* PROMPT *
Search the data for the word "substring". Reproduce every line where it is found.

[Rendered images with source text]

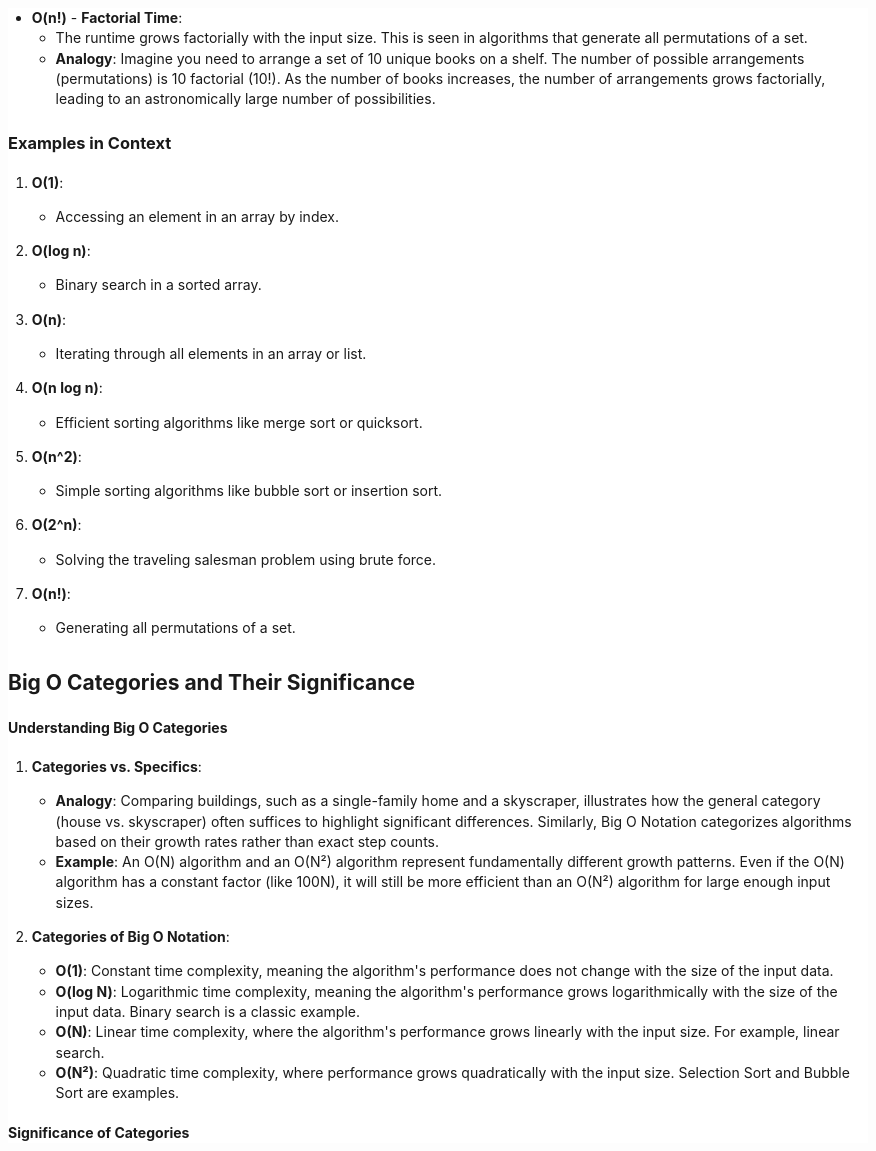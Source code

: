 - **O(n!)** - **Factorial Time**:
  - The runtime grows factorially with the input size. This is seen in algorithms that generate all permutations of a set.
  - **Analogy**: Imagine you need to arrange a set of 10 unique books on a shelf. The number of possible arrangements (permutations) is 10 factorial (10!). As the number of books increases, the number of arrangements grows factorially, leading to an astronomically large number of possibilities.

### Examples in Context

1. **O(1)**:
   - Accessing an element in an array by index.

2. **O(log n)**:
   - Binary search in a sorted array.

3. **O(n)**:
   - Iterating through all elements in an array or list.

4. **O(n log n)**:
   - Efficient sorting algorithms like merge sort or quicksort.

5. **O(n^2)**:
   - Simple sorting algorithms like bubble sort or insertion sort.

6. **O(2^n)**:
   - Solving the traveling salesman problem using brute force.

7. **O(n!)**:
   - Generating all permutations of a set.


## Big O Categories and Their Significance

#### **Understanding Big O Categories**

1. **Categories vs. Specifics**:
   - **Analogy**: Comparing buildings, such as a single-family home and a skyscraper, illustrates how the general category (house vs. skyscraper) often suffices to highlight significant differences. Similarly, Big O Notation categorizes algorithms based on their growth rates rather than exact step counts.
   - **Example**: An O(N) algorithm and an O(N²) algorithm represent fundamentally different growth patterns. Even if the O(N) algorithm has a constant factor (like 100N), it will still be more efficient than an O(N²) algorithm for large enough input sizes.

2. **Categories of Big O Notation**:
   - **O(1)**: Constant time complexity, meaning the algorithm's performance does not change with the size of the input data.
   - **O(log N)**: Logarithmic time complexity, meaning the algorithm's performance grows logarithmically with the size of the input data. Binary search is a classic example.
   - **O(N)**: Linear time complexity, where the algorithm's performance grows linearly with the input size. For example, linear search.
   - **O(N²)**: Quadratic time complexity, where performance grows quadratically with the input size. Selection Sort and Bubble Sort are examples.

#### **Significance of Categories**

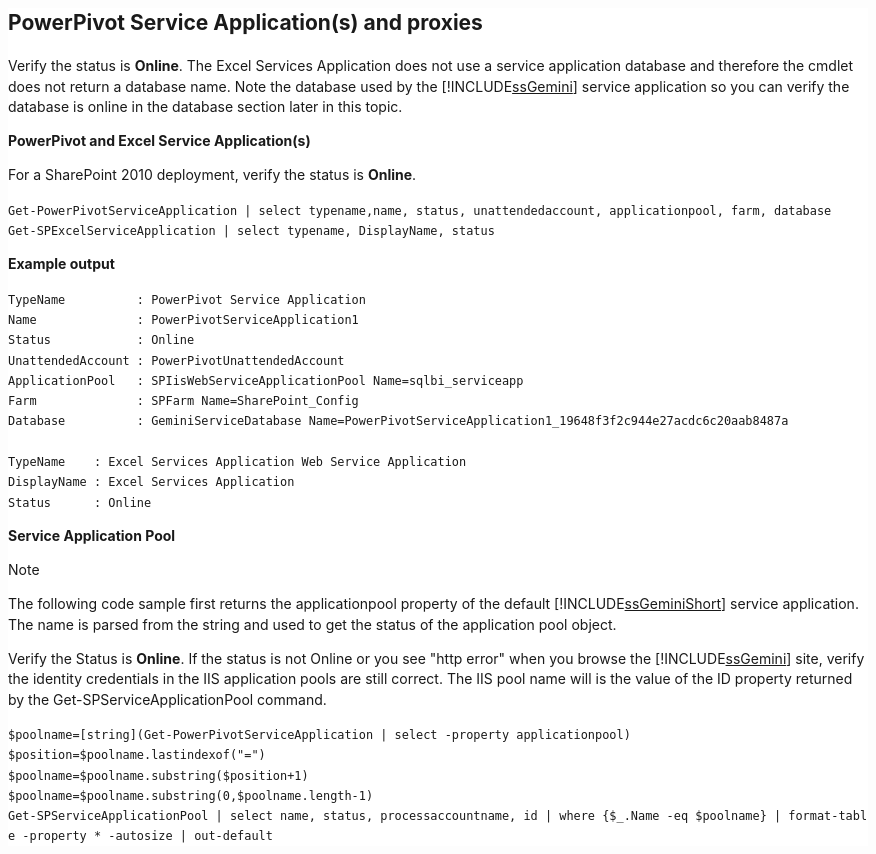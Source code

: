 ##  <a name="bkmk_powerpivot_service_application"></a> PowerPivot Service Application(s) and proxies  
 Verify the status is **Online**. The Excel Services Application does not use a service application database and therefore the cmdlet does not return a database name. Note the database used by the [!INCLUDE[ssGemini](../../../includes/ssgemini-md.md)] service application so you can verify the database is online in the database section later in this topic.  
  
 **PowerPivot and Excel Service Application(s)**  
  
 For a SharePoint 2010 deployment, verify the status is **Online**.  
  
```  
Get-PowerPivotServiceApplication | select typename,name, status, unattendedaccount, applicationpool, farm, database  
Get-SPExcelServiceApplication | select typename, DisplayName, status  
```  
  
 **Example output**  
  
```  
TypeName          : PowerPivot Service Application  
Name              : PowerPivotServiceApplication1  
Status            : Online  
UnattendedAccount : PowerPivotUnattendedAccount  
ApplicationPool   : SPIisWebServiceApplicationPool Name=sqlbi_serviceapp  
Farm              : SPFarm Name=SharePoint_Config  
Database          : GeminiServiceDatabase Name=PowerPivotServiceApplication1_19648f3f2c944e27acdc6c20aab8487a  
  
TypeName    : Excel Services Application Web Service Application  
DisplayName : Excel Services Application  
Status      : Online  
```  
  
 **Service Application Pool**  
  
> [!NOTE]  
>  The following code sample first returns the applicationpool property of the default [!INCLUDE[ssGeminiShort](../../../includes/ssgeminishort-md.md)] service application. The name is parsed from the string and used to get the status of the application pool object.  
>   
>  Verify the Status is **Online**. If the status is not Online or you see "http error" when you browse the [!INCLUDE[ssGemini](../../../includes/ssgemini-md.md)] site, verify the identity credentials in the IIS application pools are still correct. The IIS pool name will is the value of the ID property returned by the Get-SPServiceApplicationPool command.  
  
```  
$poolname=[string](Get-PowerPivotServiceApplication | select -property applicationpool)  
$position=$poolname.lastindexof("=")  
$poolname=$poolname.substring($position+1)  
$poolname=$poolname.substring(0,$poolname.length-1)  
Get-SPServiceApplicationPool | select name, status, processaccountname, id | where {$_.Name -eq $poolname} | format-table -property * -autosize | out-default  
```  
  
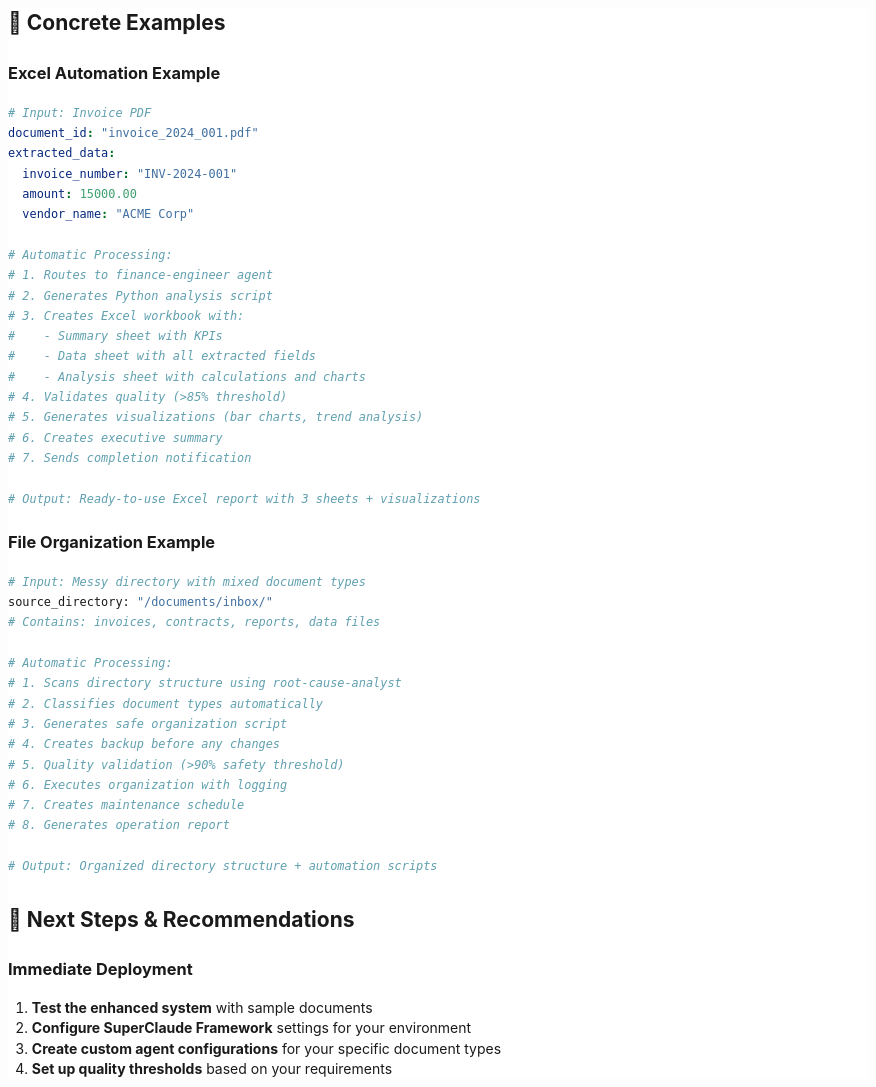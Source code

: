 ## 🎯 Concrete Examples

### Excel Automation Example
```yaml
# Input: Invoice PDF
document_id: "invoice_2024_001.pdf"
extracted_data:
  invoice_number: "INV-2024-001"
  amount: 15000.00
  vendor_name: "ACME Corp"

# Automatic Processing:
# 1. Routes to finance-engineer agent
# 2. Generates Python analysis script
# 3. Creates Excel workbook with:
#    - Summary sheet with KPIs
#    - Data sheet with all extracted fields
#    - Analysis sheet with calculations and charts
# 4. Validates quality (>85% threshold)
# 5. Generates visualizations (bar charts, trend analysis)
# 6. Creates executive summary
# 7. Sends completion notification

# Output: Ready-to-use Excel report with 3 sheets + visualizations
```

### File Organization Example
```bash
# Input: Messy directory with mixed document types
source_directory: "/documents/inbox/"
# Contains: invoices, contracts, reports, data files

# Automatic Processing:
# 1. Scans directory structure using root-cause-analyst
# 2. Classifies document types automatically
# 3. Generates safe organization script
# 4. Creates backup before any changes
# 5. Quality validation (>90% safety threshold)
# 6. Executes organization with logging
# 7. Creates maintenance schedule
# 8. Generates operation report

# Output: Organized directory structure + automation scripts
```

## 🚀 Next Steps & Recommendations

### Immediate Deployment
1. **Test the enhanced system** with sample documents
2. **Configure SuperClaude Framework** settings for your environment
3. **Create custom agent configurations** for your specific document types
4. **Set up quality thresholds** based on your requirements

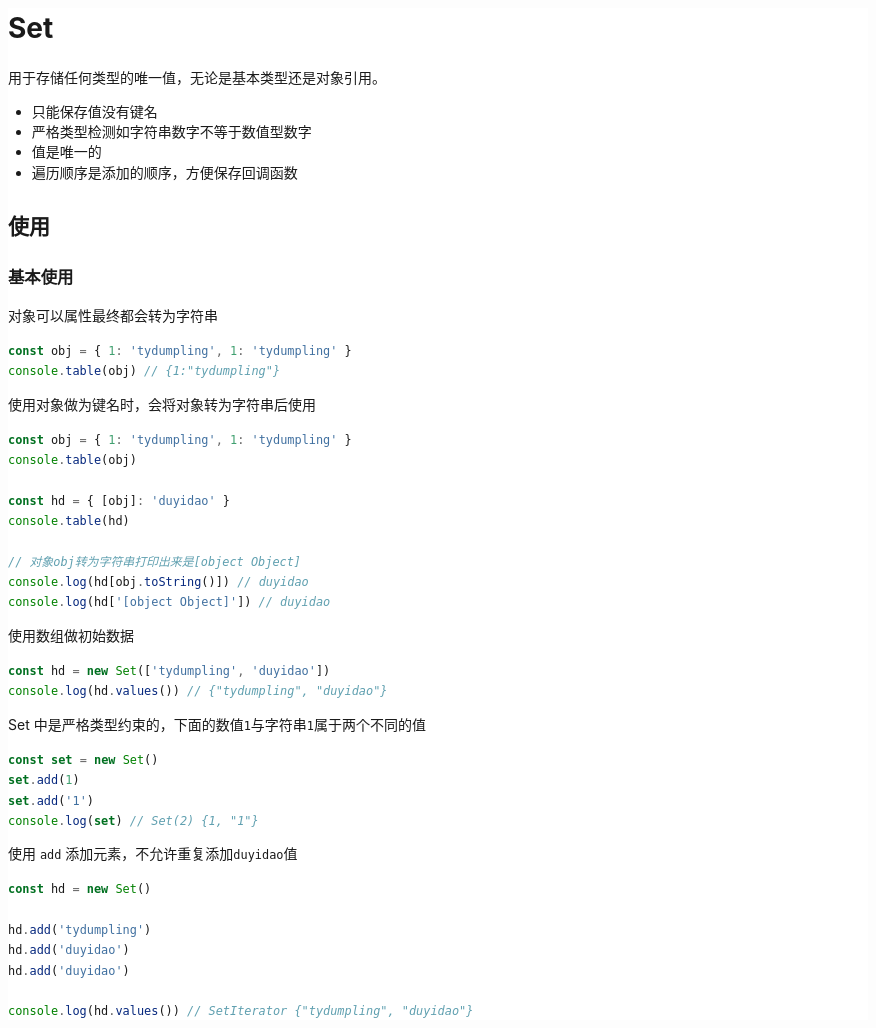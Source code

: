 # Set

用于存储任何类型的唯一值，无论是基本类型还是对象引用。

- 只能保存值没有键名
- 严格类型检测如字符串数字不等于数值型数字
- 值是唯一的
- 遍历顺序是添加的顺序，方便保存回调函数

## 使用

### 基本使用

对象可以属性最终都会转为字符串

```js
const obj = { 1: 'tydumpling', 1: 'tydumpling' }
console.table(obj) // {1:"tydumpling"}
```

使用对象做为键名时，会将对象转为字符串后使用

```js
const obj = { 1: 'tydumpling', 1: 'tydumpling' }
console.table(obj)

const hd = { [obj]: 'duyidao' }
console.table(hd)

// 对象obj转为字符串打印出来是[object Object]
console.log(hd[obj.toString()]) // duyidao
console.log(hd['[object Object]']) // duyidao
```

使用数组做初始数据

```js
const hd = new Set(['tydumpling', 'duyidao'])
console.log(hd.values()) // {"tydumpling", "duyidao"}
```

Set 中是严格类型约束的，下面的数值`1`与字符串`1`属于两个不同的值

```js
const set = new Set()
set.add(1)
set.add('1')
console.log(set) // Set(2) {1, "1"}
```

使用 `add` 添加元素，不允许重复添加`duyidao`值

```js
const hd = new Set()

hd.add('tydumpling')
hd.add('duyidao')
hd.add('duyidao')

console.log(hd.values()) // SetIterator {"tydumpling", "duyidao"}
```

* ANSWER SPACE *
$poolname=$poolname.substring($position+1)  
$poolname=$poolname.substring(0,$poolname.length-1)  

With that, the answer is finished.